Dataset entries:
- Opening Delimiter -

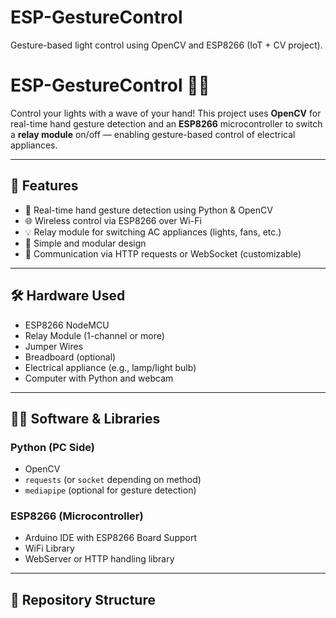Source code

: # ESP-GestureControl
Gesture-based light control using OpenCV and ESP8266 (IoT + CV project).

# ESP-GestureControl 🔦🤚  
Control your lights with a wave of your hand! This project uses **OpenCV** for real-time hand gesture detection and an **ESP8266** microcontroller to switch a **relay module** on/off — enabling gesture-based control of electrical appliances.

---

## 🔧 Features

- 🤖 Real-time hand gesture detection using Python & OpenCV
- 🌐 Wireless control via ESP8266 over Wi-Fi
- 💡 Relay module for switching AC appliances (lights, fans, etc.)
- 🧠 Simple and modular design
- 📡 Communication via HTTP requests or WebSocket (customizable)

---

## 🛠️ Hardware Used

- ESP8266 NodeMCU
- Relay Module (1-channel or more)
- Jumper Wires
- Breadboard (optional)
- Electrical appliance (e.g., lamp/light bulb)
- Computer with Python and webcam

---

## 🧑‍💻 Software & Libraries

### Python (PC Side)
- OpenCV
- `requests` (or `socket` depending on method)
- `mediapipe` (optional for gesture detection)

### ESP8266 (Microcontroller)
- Arduino IDE with ESP8266 Board Support
- WiFi Library
- WebServer or HTTP handling library

---

## 📁 Repository Structure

- Closing Delimiter -

* **WHAT YOU HAVE TO DO**: Going through the data above, please tally the lines that contain the string "appliances" and return only the total.

* **EXERCISE OUTPUT**: 2